Deep Neural Network Question

So I’ve gotten a few Bayesian neural networks to run. I haven’t been able to wrap my head around understanding how to make a layer wider. For example, a keras/tensor flow model may have a layer with 256 nodes, and another with 128, 64, etc.

How does that compare, in terms of coding using pymc3? Or does that matter when using Bayesian methods?

Just change the size of the weights (W) for each layer, such as:

with pm.Model() as two_layer:
  W1 = pm.Normal('l1_weight', 0., 1e-3., shape=(256, input_size))
  W2 = pm.Normal('l2_weight', 0., 1e-3, shape=(128, 256))
  L1 = pm.Deterministic('Layer1', tt.nnet.relu(tt.dot(W1, input_layer)))
  L2 = pm.Deterministic('Lyaer2', tt.nnet.relu(tt.dot(W2, L1)))
  ...

Edit: originally I mis-specified the keyword shape= as size=

1 Like

Once again @chartl to my rescue!

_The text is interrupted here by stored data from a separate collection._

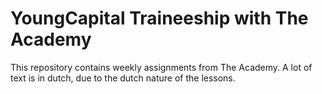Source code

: # YoungCapital Traineeship with The Academy

This repository contains weekly assignments from The Academy.
A lot of text is in dutch, due to the dutch nature of the lessons.

<!--
## Weekopdracht 1: Web-App
### A 'Vier op een Rij' browser game using JS, CSS & HTML: 

## Weekopdracht 2: Java & OOP
### A commandline 'kermis' management tool exploring Java and OOP
-->


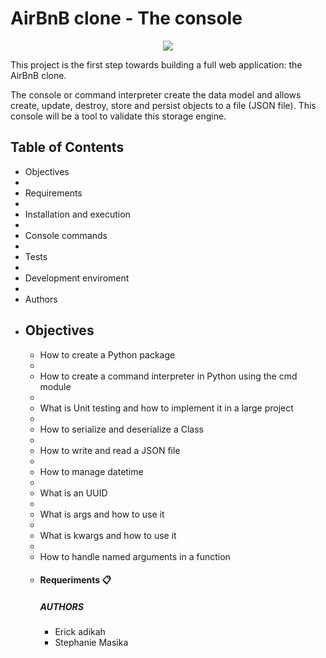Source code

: # AirBnB clone - The console
<p align= "center">
<img src= https://s3.amazonaws.com/alx-intranet.hbtn.io/uploads/medias/2018/6/65f4a1dd9c51265f49d0.png?X-Amz-Algorithm=AWS4-HMAC-SHA256&X-Amz-Credential=AKIARDDGGGOUSBVO6H7D%2F20221026%2Fus-east-1%2Fs3%2Faws4_request&X-Amz-Date=20221026T123011Z&X-Amz-Expires=86400&X-Amz-SignedHeaders=host&X-Amz-Signature=07c2ba8525066a5f354d935b155e1015acf74be6fe53dfc6faedc1e124281562>
</p>


This project is the first step towards building a full web application: the AirBnB clone.

The console or command interpreter create the data model and allows create, update, destroy, store and persist objects to a file (JSON file). This console will be a tool to validate this storage engine.

<h2>Table of Contents</h2>
<ul>
<li>Objectives<li>
<li>Requirements<li>
<li>Installation and execution<li>
<li>Console commands<li>
<li>Tests<li>
<li>Development enviroment<li>
<li>Authors<li>

<h2>Objectives</h2>
<ul>
<li>How to create a Python package<li>
<li>How to create a command interpreter in Python using the cmd module<li>
<li>What is Unit testing and how to implement it in a large project<li>
<li>How to serialize and deserialize a Class<li>
<li>How to write and read a JSON file<li>
<li>How to manage datetime<li>
<li>What is an UUID<li>
<li>What is args and how to use it<li>
<li>What is kwargs and how to use it <li>
<li>How to handle named arguments in a function<li>

<h4>Requeriments 📋</h4>


<h5>AUTHORS</h5>
<ul>
<li>Erick adikah</li>
<li>Stephanie Masika</li>
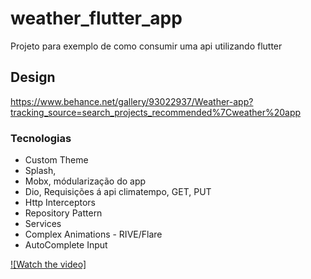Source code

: # weather_flutter_app

Projeto para exemplo de como consumir uma api utilizando flutter

## Design 
https://www.behance.net/gallery/93022937/Weather-app?tracking_source=search_projects_recommended%7Cweather%20app

### Tecnologias

* Custom Theme
* Splash,
* Mobx, módularização do app
* Dio, Requisições á api climatempo, GET, PUT
* Http Interceptors
* Repository Pattern
* Services
* Complex Animations - RIVE/Flare
* AutoComplete Input


[![Watch the video]](http://aguiarobo.com/WeatherFlutter.avi)



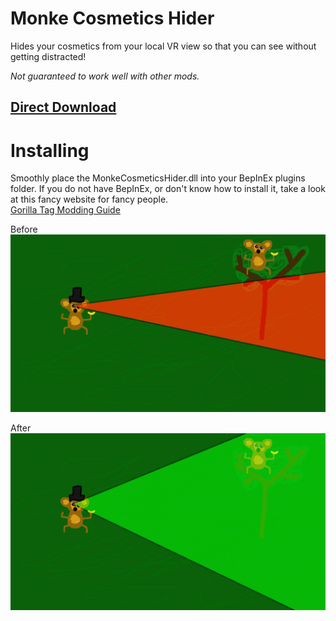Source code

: # Monke Cosmetics Hider
Hides your cosmetics from your local VR view so that you can see without getting distracted!

*Not guaranteed to work well with other mods.*
## [Direct Download](https://github.com/auralius-dev/MonkeCosmeticsHider/releases/download/1.0.0.0/MonkeCosmeticsHider.dll)

# Installing
Smoothly place the MonkeCosmeticsHider.dll into your BepInEx plugins folder. If you do not have BepInEx, or don't know how to install it, take a look at this fancy website for fancy people.\
[Gorilla Tag Modding Guide](https://gorillatagmodding.burrito.software/)

Before
![Insert image of blind monke here. :c](https://raw.githubusercontent.com/auralius-dev/MonkeCosmeticsHider/main/img/before.jpg)

After
![insert happy image of all seeing monke here. :D](https://raw.githubusercontent.com/auralius-dev/MonkeCosmeticsHider/main/img/after.jpg)
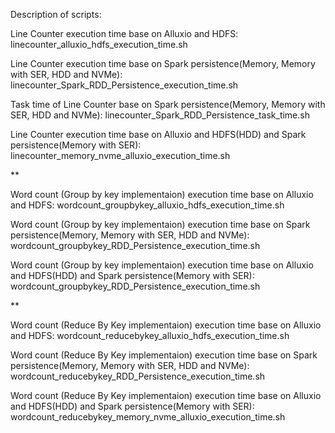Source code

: Description of scripts:

Line Counter execution time base on Alluxio and HDFS:
linecounter_alluxio_hdfs_execution_time.sh

Line Counter execution time base on Spark persistence(Memory, Memory with SER, HDD and NVMe):
linecounter_Spark_RDD_Persistence_execution_time.sh

Task time of Line Counter base on Spark persistence(Memory, Memory with SER, HDD and NVMe):
linecounter_Spark_RDD_Persistence_task_time.sh

Line Counter execution time base on Alluxio and HDFS(HDD) and Spark persistence(Memory with SER):
linecounter_memory_nvme_alluxio_execution_time.sh

**

Word count (Group by key implementaion) execution time base on Alluxio and HDFS:
wordcount_groupbykey_alluxio_hdfs_execution_time.sh

Word count (Group by key implementaion) execution time base on Spark persistence(Memory, Memory with SER, HDD and NVMe):
wordcount_groupbykey_RDD_Persistence_execution_time.sh

Word count (Group by key implementaion) execution time base on Alluxio and HDFS(HDD) and Spark persistence(Memory with SER):
wordcount_groupbykey_RDD_Persistence_execution_time.sh

**

Word count (Reduce By Key implementaion) execution time base on Alluxio and HDFS:
wordcount_reducebykey_alluxio_hdfs_execution_time.sh

Word count (Reduce By Key implementaion) execution time base on Spark persistence(Memory, Memory with SER, HDD and NVMe):
wordcount_reducebykey_RDD_Persistence_execution_time.sh

Word count (Reduce By Key implementaion) execution time base on Alluxio and HDFS(HDD) and Spark persistence(Memory with SER):
wordcount_reducebykey_memory_nvme_alluxio_execution_time.sh
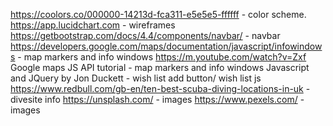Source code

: https://coolors.co/000000-14213d-fca311-e5e5e5-ffffff - color scheme.
https://app.lucidchart.com - wireframes
https://getbootstrap.com/docs/4.4/components/navbar/ - navbar
https://developers.google.com/maps/documentation/javascript/infowindows - map markers and info windows
https://m.youtube.com/watch?v=Zxf Google maps JS API tutorial - map markers and info windows
Javascript and JQuery by Jon Duckett - wish list add button/ wish list js
https://www.redbull.com/gb-en/ten-best-scuba-diving-locations-in-uk - divesite info
https://unsplash.com/ - images
https://www.pexels.com/ - images
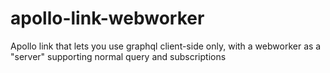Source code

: # apollo-link-webworker
Apollo link that lets you use graphql client-side only, with a webworker as a "server" supporting normal query and subscriptions
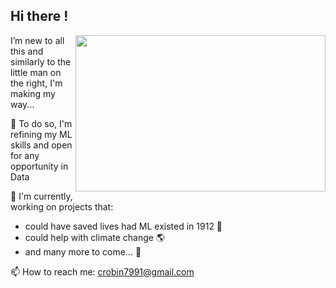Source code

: ## Hi there !

<img align="right" height="250" width="400" src="https://art.pixilart.com/9d54ee253ca2dec.gif">

I’m new to all this and similarly to the little man on the right, I'm making my way...

🌱 To do so, I'm refining my ML skills and open for any opportunity in Data

🔭 I'm currently, working on projects that: 
- could have saved lives had ML existed in 1912 :ship:
- could help with climate change :earth_americas:
- and many more to come... :rocket:

📫 How to reach me: crobin7991@gmail.com 
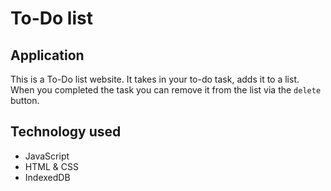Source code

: # To-Do list

## Application 

This is a To-Do list website. It takes in your to-do task, adds it to a list.
When you completed the task you can remove it from the list via the `delete`
button. 

## Technology used
- JavaScript
- HTML & CSS
- IndexedDB

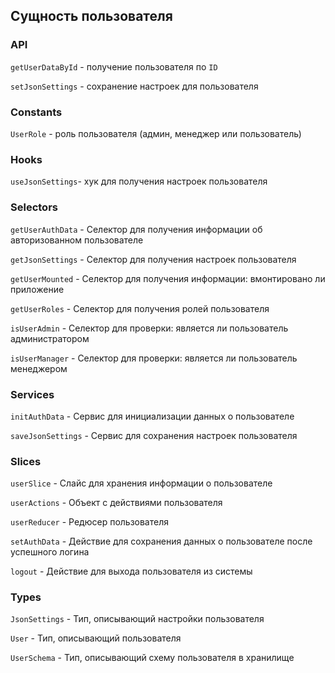 ## Сущность пользователя

### API

`getUserDataById` - получение пользователя по `ID`

`setJsonSettings` - сохранение настроек для пользователя

### Constants

`UserRole` - роль пользователя (админ, менеджер или пользователь)

### Hooks

`useJsonSettings`- хук для получения настроек пользователя

### Selectors

`getUserAuthData` - Селектор для получения информации об авторизованном пользователе

`getJsonSettings` - Селектор для получения настроек пользователя

`getUserMounted` - Селектор для получения информации: вмонтировано ли приложение

`getUserRoles` - Селектор для получения ролей пользователя

`isUserAdmin` - Селектор для проверки: является ли пользователь администратором

`isUserManager` - Селектор для проверки: является ли пользователь менеджером

### Services

`initAuthData` - Сервис для инициализации данных о пользователе

`saveJsonSettings` - Сервис для сохранения настроек пользователя

### Slices

`userSlice` - Слайс для хранения информации о пользователе

`userActions` - Объект с действиями пользователя

`userReducer` - Редюсер пользователя

`setAuthData` - Действие для сохранения данных о пользователе после успешного логина

`logout` - Действие для выхода пользователя из системы

### Types

`JsonSettings` - Тип, описывающий настройки пользователя

`User` - Тип, описывающий пользователя

`UserSchema` - Тип, описывающий схему пользователя в хранилище
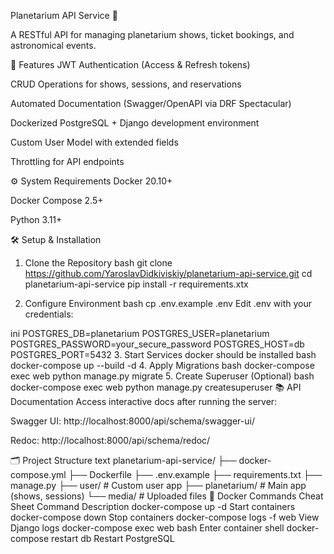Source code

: Planetarium API Service 🌌

A RESTful API for managing planetarium shows, ticket bookings, and astronomical events.

🚀 Features
JWT Authentication (Access & Refresh tokens)

CRUD Operations for shows, sessions, and reservations

Automated Documentation (Swagger/OpenAPI via DRF Spectacular)

Dockerized PostgreSQL + Django development environment

Custom User Model with extended fields

Throttling for API endpoints

⚙️ System Requirements
Docker 20.10+

Docker Compose 2.5+

Python 3.11+

🛠️ Setup & Installation
1. Clone the Repository
bash
git clone https://github.com/YaroslavDidkiviskiy/planetarium-api-service.git
cd planetarium-api-service
pip install -r requirements.xtx

3. Configure Environment
bash
cp .env.example .env
Edit .env with your credentials:

ini
POSTGRES_DB=planetarium
POSTGRES_USER=planetarium
POSTGRES_PASSWORD=your_secure_password
POSTGRES_HOST=db
POSTGRES_PORT=5432
3. Start Services
docker should be installed
bash
docker-compose up --build -d
4. Apply Migrations
bash
docker-compose exec web python manage.py migrate
5. Create Superuser (Optional)
bash
docker-compose exec web python manage.py createsuperuser
📚 API Documentation
Access interactive docs after running the server:

Swagger UI: http://localhost:8000/api/schema/swagger-ui/

Redoc: http://localhost:8000/api/schema/redoc/

🗂 Project Structure
text
planetarium-api-service/
├── docker-compose.yml
├── Dockerfile
├── .env.example
├── requirements.txt
├── manage.py
├── user/               # Custom user app
├── planetarium/        # Main app (shows, sessions)
└── media/              # Uploaded files
🐳 Docker Commands Cheat Sheet
Command	Description
docker-compose up -d	Start containers
docker-compose down	Stop containers
docker-compose logs -f web	View Django logs
docker-compose exec web bash	Enter container shell
docker-compose restart db	Restart PostgreSQL
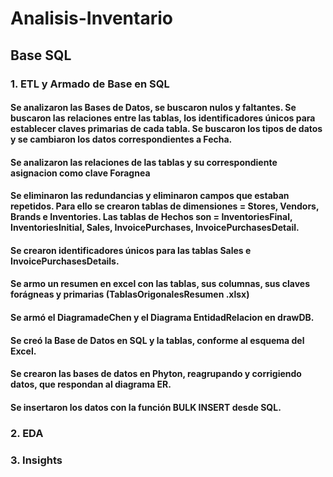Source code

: # Analisis-Inventario
## Base SQL
### 1. ETL y Armado de Base en SQL
   #### Se analizaron las Bases de Datos, se buscaron nulos y faltantes. Se buscaron las relaciones entre las tablas, los identificadores únicos para establecer claves primarias de cada tabla. Se buscaron los tipos de datos y se cambiaron los datos correspondientes a Fecha.
   #### Se analizaron las relaciones de las tablas y su correspondiente asignacion como clave Foragnea
   #### Se eliminaron las redundancias y eliminaron campos que estaban repetidos. Para ello se crearon tablas de dimensiones = Stores, Vendors, Brands e Inventories. Las tablas de Hechos son = InventoriesFinal, InventoriesInitial, Sales, InvoicePurchases, InvoicePurchasesDetail.
   #### Se crearon identificadores únicos para las tablas Sales e InvoicePurchasesDetails.
   #### Se armo un resumen en excel con las tablas, sus columnas, sus claves forágneas y primarias (TablasOrigonalesResumen .xlsx)
   #### Se armó el DiagramadeChen y el Diagrama EntidadRelacion en drawDB.
   #### Se creó la Base de Datos en SQL y la tablas, conforme al esquema del Excel.
   #### Se crearon las bases de datos en Phyton, reagrupando y corrigiendo datos, que respondan al diagrama ER.
   #### Se insertaron los datos con la función BULK INSERT desde SQL.
### 2. EDA
### 3. Insights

Thank you for the help. Could I bother you with one more question? What is the difference between

trace = pm.sample(draws=15000, init=‘advi’, progressbar=True)

and

with neual_network:
inference = pm.ADVI()
approx = pm.fit(n=50000, method=inference)
trace = approx.sample(draws=5000)

What is actually happening in the background with the two?

Well I thought this worked. Now it’s saying this:

TypeError: init() got an unexpected keyword argument ‘size’

I’m trying this on the first weight.

n_hidden = 10

Initialize random weights between each layer

init_1 = np.random.randn(X_train.shape[1], n_hidden)
init_2 = np.random.randn(n_hidden, n_hidden)
init_3 = np.random.randn(n_hidden, n_hidden)
init_4 = np.random.randn(n_hidden, n_hidden)
init_5 = np.random.randn(n_hidden, n_hidden)
init_6 = np.random.randn(n_hidden, n_hidden)
init_7 = np.random.randn(n_hidden, n_hidden)
init_8 = np.random.randn(n_hidden, n_hidden)
init_9 = np.random.randn(n_hidden, n_hidden)
init_10 = np.random.randn(n_hidden, n_hidden)
init_out = np.random.randn(n_hidden)

with pm.Model() as neual_network:
# Weights from input to hidden layer
weights_in_1 = pm.Normal(‘w_in_1’, 0, sd=1,
shape = (X_train.shape[1], n_hidden),
size = (128, X_train.shape[1]),
testval=init_1)

# Weights from 1st to 2nd layer
weights_1_2 = pm.Normal('w_1_2', 0, sd=1, 
                        shape = (128, n_hidden), 
                        testval=init_2)

    # Weights from 1st to 2nd layer
weights_2_3 = pm.Normal('w_2_3', 0, sd=1, 
                        shape=(64, 128), 
                        testval=init_3)

    # Weights from 1st to 2nd layer
weights_3_4 = pm.Normal('w_3_4', 0, sd=1, 
                        shape=(64, 64), 
                        testval=init_4)

        # Weights from 1st to 2nd layer
weights_4_5 = pm.Normal('w_4_5', 0, sd=1, 
                        shape=(32, 64), 
                        testval=init_5)

            # Weights from 1st to 2nd layer
weights_5_6 = pm.Normal('w_5_6', 0, sd=1, 
                        shape=(32, 32), 
                        testval=init_6)

                # Weights from 1st to 2nd layer
weights_6_7 = pm.Normal('w_6_7', 0, sd=1, 
                        shape=(32, 16), 
                        testval=init_7)

                # Weights from 1st to 2nd layer
weights_7_8 = pm.Normal('w_7_8', 0, sd=1, 
                        shape=(16, 16), 
                        testval=init_8)

                    # Weights from 1st to 2nd layer
weights_8_9 = pm.Normal('w_8_9', 0, sd=1, 
                        shape=(8, 16), 
                        testval=init_9)

                        # Weights from 1st to 2nd layer
weights_9_10 = pm.Normal('w_9_10', 0, sd=1, 
                        shape=(1, ), 
                        testval=init_10)

# Weights from hidden layer to output
#weights_10_out = pm.Normal('w_10_out', 0, sd=1, 
#                          shape=(n_hidden,), 
#                          testval=init_out)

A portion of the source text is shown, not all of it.